- Opening Delimiter -

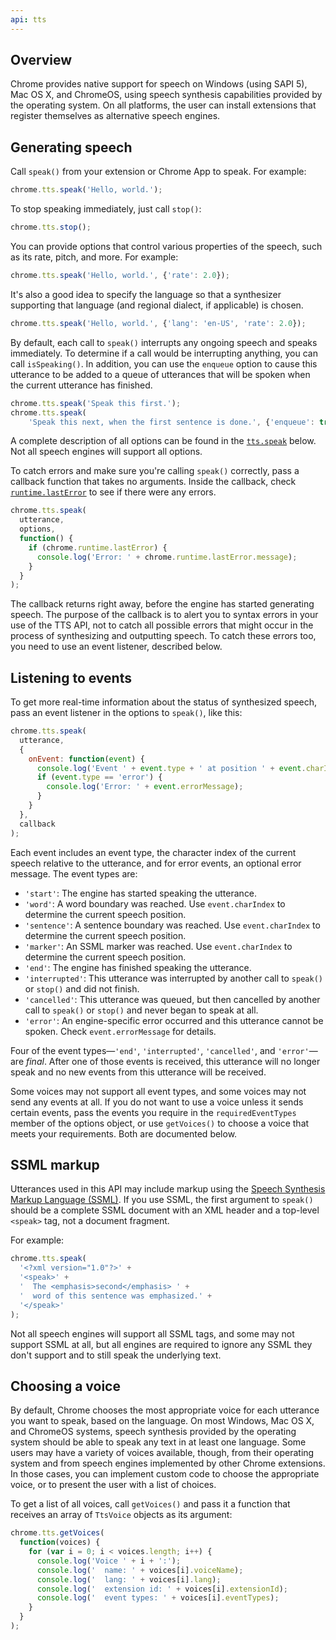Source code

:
 ```yaml
---
api: tts
---
```


## Overview

Chrome provides native support for speech on Windows (using SAPI 5), Mac OS X, and ChromeOS, using
speech synthesis capabilities provided by the operating system. On all platforms, the user can
install extensions that register themselves as alternative speech engines.

## Generating speech

Call `speak()` from your extension or Chrome App to speak. For example:

```js
chrome.tts.speak('Hello, world.');
```

To stop speaking immediately, just call `stop()`:

```js
chrome.tts.stop();
```

You can provide options that control various properties of the speech, such as its rate, pitch, and
more. For example:

```js
chrome.tts.speak('Hello, world.', {'rate': 2.0});
```

It's also a good idea to specify the language so that a synthesizer supporting that language (and
regional dialect, if applicable) is chosen.

```js
chrome.tts.speak('Hello, world.', {'lang': 'en-US', 'rate': 2.0});
```

By default, each call to `speak()` interrupts any ongoing speech and speaks immediately. To
determine if a call would be interrupting anything, you can call `isSpeaking()`. In addition, you
can use the `enqueue` option to cause this utterance to be added to a queue of utterances that will
be spoken when the current utterance has finished.

```js
chrome.tts.speak('Speak this first.');
chrome.tts.speak(
    'Speak this next, when the first sentence is done.', {'enqueue': true});
```

A complete description of all options can be found in the [`tts.speak`][1] below. Not all speech
engines will support all options.

To catch errors and make sure you're calling `speak()` correctly, pass a callback function that
takes no arguments. Inside the callback, check [`runtime.lastError`][2] to see if there were any
errors.

```js
chrome.tts.speak(
  utterance,
  options,
  function() {
    if (chrome.runtime.lastError) {
      console.log('Error: ' + chrome.runtime.lastError.message);
    }
  }
);
```

The callback returns right away, before the engine has started generating speech. The purpose of the
callback is to alert you to syntax errors in your use of the TTS API, not to catch all possible
errors that might occur in the process of synthesizing and outputting speech. To catch these errors
too, you need to use an event listener, described below.

## Listening to events

To get more real-time information about the status of synthesized speech, pass an event listener in
the options to `speak()`, like this:

```js
chrome.tts.speak(
  utterance,
  {
    onEvent: function(event) {
      console.log('Event ' + event.type + ' at position ' + event.charIndex);
      if (event.type == 'error') {
        console.log('Error: ' + event.errorMessage);
      }
    }
  },
  callback
);
```

Each event includes an event type, the character index of the current speech relative to the
utterance, and for error events, an optional error message. The event types are:

- `'start'`: The engine has started speaking the utterance.
- `'word'`: A word boundary was reached. Use `event.charIndex` to determine the current speech
  position.
- `'sentence'`: A sentence boundary was reached. Use `event.charIndex` to determine the current
  speech position.
- `'marker'`: An SSML marker was reached. Use `event.charIndex` to determine the current speech
  position.
- `'end'`: The engine has finished speaking the utterance.
- `'interrupted'`: This utterance was interrupted by another call to `speak()` or `stop()` and did
  not finish.
- `'cancelled'`: This utterance was queued, but then cancelled by another call to `speak()` or
  `stop()` and never began to speak at all.
- `'error'`: An engine-specific error occurred and this utterance cannot be spoken. Check
  `event.errorMessage` for details.

Four of the event types—`'end'`, `'interrupted'`, `'cancelled'`, and `'error'`—are _final_. After
one of those events is received, this utterance will no longer speak and no new events from this
utterance will be received.

Some voices may not support all event types, and some voices may not send any events at all. If you
do not want to use a voice unless it sends certain events, pass the events you require in the
`requiredEventTypes` member of the options object, or use `getVoices()` to choose a voice that meets
your requirements. Both are documented below.

## SSML markup

Utterances used in this API may include markup using the [Speech Synthesis Markup Language
(SSML)][3]. If you use SSML, the first argument to `speak()` should be a complete SSML document with
an XML header and a top-level `<speak>` tag, not a document fragment.

For example:

```js
chrome.tts.speak(
  '<?xml version="1.0"?>' +
  '<speak>' +
  '  The <emphasis>second</emphasis> ' +
  '  word of this sentence was emphasized.' +
  '</speak>'
);
```

Not all speech engines will support all SSML tags, and some may not support SSML at all, but all
engines are required to ignore any SSML they don't support and to still speak the underlying text.

## Choosing a voice

By default, Chrome chooses the most appropriate voice for each utterance you want to speak, based on
the language. On most Windows, Mac OS X, and ChromeOS systems, speech synthesis provided by the
operating system should be able to speak any text in at least one language. Some users may have a
variety of voices available, though, from their operating system and from speech engines implemented
by other Chrome extensions. In those cases, you can implement custom code to choose the appropriate
voice, or to present the user with a list of choices.

To get a list of all voices, call `getVoices()` and pass it a function that receives an array of
`TtsVoice` objects as its argument:

```js
chrome.tts.getVoices(
  function(voices) {
    for (var i = 0; i < voices.length; i++) {
      console.log('Voice ' + i + ':');
      console.log('  name: ' + voices[i].voiceName);
      console.log('  lang: ' + voices[i].lang);
      console.log('  extension id: ' + voices[i].extensionId);
      console.log('  event types: ' + voices[i].eventTypes);
    }
  }
);
```

[1]: #method-speak
[2]: /docs/extensions/runtime#property-lastError
[3]: https://www.w3.org/TR/speech-synthesis
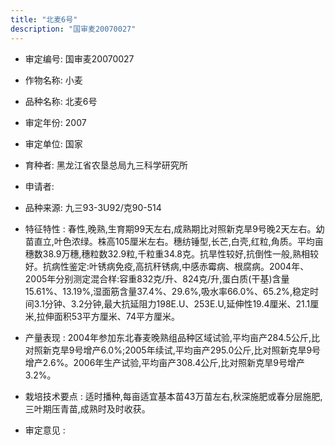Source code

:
 ```yaml
---
title: "北麦6号"
description: "国审麦20070027"
---
```

* 审定编号:  国审麦20070027

*  作物名称:  小麦

*  品种名称:  北麦6号

*  审定年份:  2007

*  审定单位:  国家

* 育种者:  黑龙江省农垦总局九三科学研究所

*  申请者:  

*  品种来源:  九三93-3U92/克90-514

*  特征特性 : 
春性,晚熟,生育期99天左右,成熟期比对照新克旱9号晚2天左右。幼苗直立,叶色浓绿。株高105厘米左右。穗纺锤型,长芒,白壳,红粒,角质。平均亩穗数38.9万穗,穗粒数32.9粒,千粒重34.8克。抗旱性较好,抗倒性一般,熟相较好。抗病性鉴定:叶锈病免疫,高抗秆锈病,中感赤霉病、根腐病。2004年、2005年分别测定混合样:容重832克/升、824克/升,蛋白质(干基)含量15.61%、13.19%,湿面筋含量37.4%、29.6%,吸水率66.0%、65.2%,稳定时间3.1分钟、3.2分钟,最大抗延阻力198E.U、253E.U,延伸性19.4厘米、21.1厘米,拉伸面积53平方厘米、74平方厘米。
 
*  产量表现 : 
2004年参加东北春麦晚熟组品种区域试验,平均亩产284.5公斤,比对照新克旱9号增产6.0%;2005年续试,平均亩产295.0公斤,比对照新克旱9号增产2.6%。2006年生产试验,平均亩产308.4公斤,比对照新克旱9号增产3.2%。

*  栽培技术要点 : 
适时播种,每亩适宜基本苗43万苗左右,秋深施肥或春分层施肥,三叶期压青苗,成熟时及时收获。

*  审定意见 : 

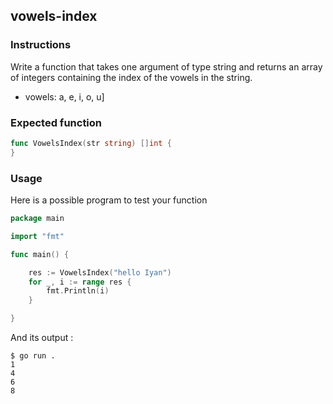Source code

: ## vowels-index

### Instructions

Write a function that takes one argument of type string and returns an array of integers containing the index of the vowels in the string.
- vowels: a, e, i, o, u]

### Expected function

```go 
func VowelsIndex(str string) []int {
}
```
### Usage

Here is a possible program to test your function

```go
package main

import "fmt"

func main() {

	res := VowelsIndex("hello Iyan")
	for _, i := range res {
		fmt.Println(i)
	}

}

```
And its output :
```console
$ go run .
1
4
6
8
```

- Closing Delimiter -

● **WORK TO COMPLETE**: Take the material above from its first line through the line holding "speech synthesis capabilities" and set it down exactly, without the pictures.

● **SOLUTION FOR THIS EXERCISE**:
Source code

:
 ```yaml
---
api: tts
---
```


## Overview

Chrome provides native support for speech on Windows (using SAPI 5), Mac OS X, and ChromeOS, using
speech synthesis capabilities provided by the operating system. On all platforms, the user can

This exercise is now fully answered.